Report the number of lines in the data below where the string "values" shows up, and only that number.

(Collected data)
****
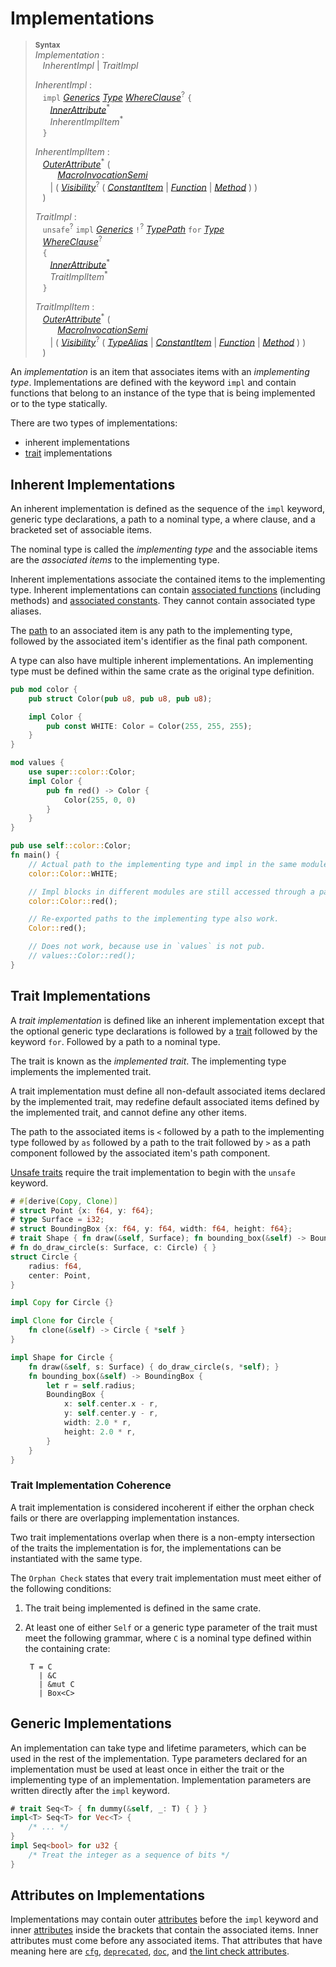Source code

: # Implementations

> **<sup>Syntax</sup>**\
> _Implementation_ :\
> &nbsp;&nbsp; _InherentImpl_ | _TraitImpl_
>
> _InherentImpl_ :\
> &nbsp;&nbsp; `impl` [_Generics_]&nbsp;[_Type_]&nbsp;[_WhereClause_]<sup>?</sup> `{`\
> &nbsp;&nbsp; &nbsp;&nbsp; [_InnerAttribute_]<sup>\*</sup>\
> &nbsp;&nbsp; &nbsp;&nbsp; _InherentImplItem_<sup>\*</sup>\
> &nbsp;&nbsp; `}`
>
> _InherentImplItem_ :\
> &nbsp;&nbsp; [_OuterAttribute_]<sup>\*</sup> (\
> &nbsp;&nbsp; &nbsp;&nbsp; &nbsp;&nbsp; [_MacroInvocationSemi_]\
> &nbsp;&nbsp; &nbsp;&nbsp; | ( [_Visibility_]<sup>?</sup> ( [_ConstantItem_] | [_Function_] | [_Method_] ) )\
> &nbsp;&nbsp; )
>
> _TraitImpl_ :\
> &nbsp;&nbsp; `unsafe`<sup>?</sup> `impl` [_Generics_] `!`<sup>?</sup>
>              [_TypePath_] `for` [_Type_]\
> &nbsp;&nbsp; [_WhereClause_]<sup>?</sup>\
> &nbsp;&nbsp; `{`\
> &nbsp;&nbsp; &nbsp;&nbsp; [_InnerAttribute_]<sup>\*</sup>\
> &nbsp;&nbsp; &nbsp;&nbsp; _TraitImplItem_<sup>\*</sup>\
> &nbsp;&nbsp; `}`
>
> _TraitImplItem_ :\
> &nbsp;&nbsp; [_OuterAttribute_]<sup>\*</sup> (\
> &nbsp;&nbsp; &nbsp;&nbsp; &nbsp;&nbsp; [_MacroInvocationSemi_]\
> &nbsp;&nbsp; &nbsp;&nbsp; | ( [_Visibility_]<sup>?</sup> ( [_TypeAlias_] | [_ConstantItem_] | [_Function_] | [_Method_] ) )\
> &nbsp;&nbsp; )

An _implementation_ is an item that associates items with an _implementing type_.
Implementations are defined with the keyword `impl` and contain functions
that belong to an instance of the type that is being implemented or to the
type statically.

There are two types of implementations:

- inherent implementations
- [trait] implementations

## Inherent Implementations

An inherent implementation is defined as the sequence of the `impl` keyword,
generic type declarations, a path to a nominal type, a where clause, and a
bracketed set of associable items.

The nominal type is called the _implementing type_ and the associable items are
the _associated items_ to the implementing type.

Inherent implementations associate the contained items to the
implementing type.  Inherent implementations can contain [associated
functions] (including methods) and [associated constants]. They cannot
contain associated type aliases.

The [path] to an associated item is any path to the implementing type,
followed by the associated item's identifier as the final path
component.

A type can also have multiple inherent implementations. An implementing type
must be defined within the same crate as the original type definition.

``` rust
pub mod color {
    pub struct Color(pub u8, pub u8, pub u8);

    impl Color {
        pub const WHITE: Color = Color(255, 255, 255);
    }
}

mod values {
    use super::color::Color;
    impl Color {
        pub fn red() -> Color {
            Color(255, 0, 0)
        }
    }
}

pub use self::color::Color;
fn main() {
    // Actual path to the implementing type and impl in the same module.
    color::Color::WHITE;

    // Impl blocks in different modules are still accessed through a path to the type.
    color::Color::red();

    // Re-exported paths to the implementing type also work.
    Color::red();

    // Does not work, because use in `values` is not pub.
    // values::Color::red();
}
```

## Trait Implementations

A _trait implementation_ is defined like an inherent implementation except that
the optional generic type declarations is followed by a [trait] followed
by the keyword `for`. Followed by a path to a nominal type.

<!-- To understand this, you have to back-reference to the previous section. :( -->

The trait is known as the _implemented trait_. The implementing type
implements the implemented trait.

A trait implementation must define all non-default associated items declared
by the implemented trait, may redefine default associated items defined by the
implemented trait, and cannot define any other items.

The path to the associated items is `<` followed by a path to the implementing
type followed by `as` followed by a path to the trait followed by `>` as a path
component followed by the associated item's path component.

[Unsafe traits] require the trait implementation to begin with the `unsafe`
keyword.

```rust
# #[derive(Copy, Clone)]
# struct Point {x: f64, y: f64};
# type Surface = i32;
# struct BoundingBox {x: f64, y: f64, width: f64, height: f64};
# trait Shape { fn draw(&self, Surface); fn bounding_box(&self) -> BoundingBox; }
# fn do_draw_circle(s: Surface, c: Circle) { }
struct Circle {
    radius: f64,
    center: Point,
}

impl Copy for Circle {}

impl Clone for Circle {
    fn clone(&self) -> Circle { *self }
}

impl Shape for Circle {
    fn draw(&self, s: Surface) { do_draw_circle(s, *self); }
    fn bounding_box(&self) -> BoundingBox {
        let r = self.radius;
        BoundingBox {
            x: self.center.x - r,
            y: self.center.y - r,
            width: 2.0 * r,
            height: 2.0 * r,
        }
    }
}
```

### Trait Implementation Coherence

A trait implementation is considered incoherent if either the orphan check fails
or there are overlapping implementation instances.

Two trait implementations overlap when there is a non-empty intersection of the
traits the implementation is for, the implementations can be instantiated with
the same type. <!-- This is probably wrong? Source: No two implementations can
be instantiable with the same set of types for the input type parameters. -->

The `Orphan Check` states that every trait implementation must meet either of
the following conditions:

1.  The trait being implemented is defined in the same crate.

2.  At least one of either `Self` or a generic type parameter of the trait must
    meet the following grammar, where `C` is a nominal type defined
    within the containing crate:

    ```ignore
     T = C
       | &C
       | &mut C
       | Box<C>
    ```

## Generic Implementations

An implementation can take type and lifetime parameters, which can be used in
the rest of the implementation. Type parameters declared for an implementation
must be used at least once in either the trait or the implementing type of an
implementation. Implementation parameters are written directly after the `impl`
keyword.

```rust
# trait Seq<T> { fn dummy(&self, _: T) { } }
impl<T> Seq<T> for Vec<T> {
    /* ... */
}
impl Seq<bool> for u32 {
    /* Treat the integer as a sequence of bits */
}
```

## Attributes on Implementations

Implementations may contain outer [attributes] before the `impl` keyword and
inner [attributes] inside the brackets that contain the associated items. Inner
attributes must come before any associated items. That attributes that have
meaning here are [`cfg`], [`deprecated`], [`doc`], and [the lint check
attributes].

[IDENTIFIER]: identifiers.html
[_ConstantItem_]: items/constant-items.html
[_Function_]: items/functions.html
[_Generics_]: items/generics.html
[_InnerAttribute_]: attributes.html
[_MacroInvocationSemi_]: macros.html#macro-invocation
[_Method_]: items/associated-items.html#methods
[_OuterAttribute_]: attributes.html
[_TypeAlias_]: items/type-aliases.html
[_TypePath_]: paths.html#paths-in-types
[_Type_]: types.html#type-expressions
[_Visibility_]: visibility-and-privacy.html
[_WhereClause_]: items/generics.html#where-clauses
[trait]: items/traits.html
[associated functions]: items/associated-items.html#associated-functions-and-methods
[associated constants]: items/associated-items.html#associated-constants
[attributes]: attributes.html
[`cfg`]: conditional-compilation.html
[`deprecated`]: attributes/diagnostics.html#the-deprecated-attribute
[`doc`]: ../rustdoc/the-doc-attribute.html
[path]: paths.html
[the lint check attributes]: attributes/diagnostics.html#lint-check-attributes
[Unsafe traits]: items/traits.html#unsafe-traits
****
__Result below__
3